Garmin Debuts New Voice AI-Powered Smart Displays for Truck
Garmin has rolled out a new line of its dēzl smart displays for trucks. The new devices are larger and come with an updated voice assistant and other AI-enabled features.
Keep on Truckin’
The dēzl smart displays are designed to provide truckers with services that make it easier for them to efficiently and safely transport their goods. The new versions come in 7, 8, and 10-inch display varieties, but share the same software. Along with Garmin’s usual navigation features, the dēzl smart displays contain details about popular routes for trucks and ways to customize a course based on the truck and what it is carrying. They also include Garmin’s load-to-dock guidance for loading and unloading the rig while avoiding public entrances. The Truck and Trailer Services directory is embedded in the device so that drivers can find stops with the amenities they want.
“The new dēzl navigators offer over-the-road truck drivers exactly what they’ve been advocating for behind the wheel—extra-large navigation screens that clearly display the information that matters most to professional truckers,” Garmin vice president of global consumer sales Dan Bartel said in a statement. “These navigators also add slick new capabilities, such as highlighting routes on the display to show popular paths used by other truck drivers.”
The dēzl also comes with Bluetooth phone capabilities and an AI-powered voice assistant. Activated by “OK Garmin,” the voice assistant handles any voice request for navigation, environmental control, and other aspects of the drive. The company is tying the device to the Garmin Drive mobile app so that drivers can ask the voice assistant to pull up fuel prices, traffic, weather, and even traffic camera info in real time.

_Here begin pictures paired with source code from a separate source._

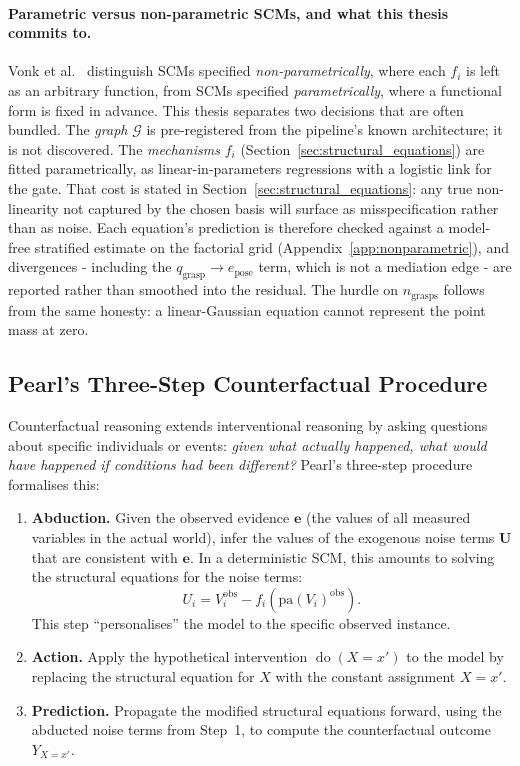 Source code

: \documentclass[11pt,a4paper]{report}
\newcommand{\doop}{\operatorname{do}}
\begin{document}
\paragraph{Parametric versus non-parametric SCMs, and what this thesis commits to.} Vonk et al.~\cite{vonk2023disentangling} distinguish SCMs specified \emph{non-parametrically}, where each $f_i$ is left as an arbitrary function, from SCMs specified \emph{parametrically}, where a functional form is fixed in advance. This thesis separates two decisions that are often bundled. The \emph{graph} $\mathcal{G}$ is pre-registered from the pipeline's known architecture; it is not discovered. The \emph{mechanisms} $f_i$ (Section~\ref{sec:structural_equations}) are fitted parametrically, as linear-in-parameters regressions with a logistic link for the gate. That cost is stated in Section~\ref{sec:structural_equations}: any true non-linearity not captured by the chosen basis will surface as misspecification rather than as noise. Each equation's prediction is therefore checked against a model-free stratified estimate on the factorial grid (Appendix~\ref{app:nonparametric}), and divergences - including the $q_{\text{grasp}} \to e_{\text{pose}}$ term, which is not a mediation edge - are reported rather than smoothed into the residual. The hurdle on $n_{\text{grasps}}$ follows from the same honesty: a linear-Gaussian equation cannot represent the point mass at zero.

\subsection{Pearl's Three-Step Counterfactual Procedure}

Counterfactual reasoning extends interventional reasoning by asking questions about specific individuals or events: \emph{given what actually happened, what would have happened if conditions had been different?} Pearl's three-step procedure~\cite{pearl2018book} formalises this:

\begin{enumerate}
  \item \textbf{Abduction.} Given the observed evidence $\mathbf{e}$ (the values of all measured variables in the actual world), infer the values of the exogenous noise terms $\mathbf{U}$ that are consistent with $\mathbf{e}$. In a deterministic SCM, this amounts to solving the structural equations for the noise terms:
  \begin{equation}
    U_i = V_i^{\text{obs}} - f_i(\text{pa}(V_i)^{\text{obs}}).
    \label{eq:abduction}
  \end{equation}
  This step ``personalises'' the model to the specific observed instance.

  \item \textbf{Action.} Apply the hypothetical intervention $\doop(X = x')$ to the model by replacing the structural equation for $X$ with the constant assignment $X = x'$.

  \item \textbf{Prediction.} Propagate the modified structural equations forward, using the abducted noise terms from Step~1, to compute the counterfactual outcome $Y_{X=x'}$.
\end{enumerate}
\end{document}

The $400 to $800 new dēzl devices represent how the evolution of AI and voice in vehicles is shifting toward new specializations and roles. Vehicle AI giant Cerence, in particular, has been rapidly pushing out new products and adding new partnerships. Most recently, Cerence announced that Audi’s upcoming voice assistant would be built on its Cerence Drive platform, right after it debuted the turnkey Cerence ARK Assistant platform. That, in turn, incorporates features like customizing the voice of car voice assistants or the Cognitive Arbitrator, which lets automakers offer multiple, simultaneously available voice assistants within a car. Of course, existing voice assistants are still working on becoming part of the standard vehicle package. Both Alexa and Google Assistant have been announcing new partnerships, a motorcycle version, and even offering voice payment for gas. Garmin has also worked with Amazon before to integrate Alexa into a couple of its devices, but not the kind of industrial truck-specific creation it has launched now.
As a Voicebot survey found, people are using tech while driving more than ever. The number of people in the U.S. using voice technology while driving rose from about 114 million to almost 130 million between the fall of 2018 and the beginning of 2020. There’s no reason not to extend those technological benefits to people who drive for a living, with features focused on their needs. Voice AI and smart displays will likely become as standard for working trucks as they are for consumer vehicles, whatever the brand under the hood. As the tech continues to change to adapt to what people want in their vehicle AI, Germin has an opportunity to stay ahead in industrial vehicle services if its new devices appeal to drivers and truck companies more than trying to integrate the tech directly into a truck.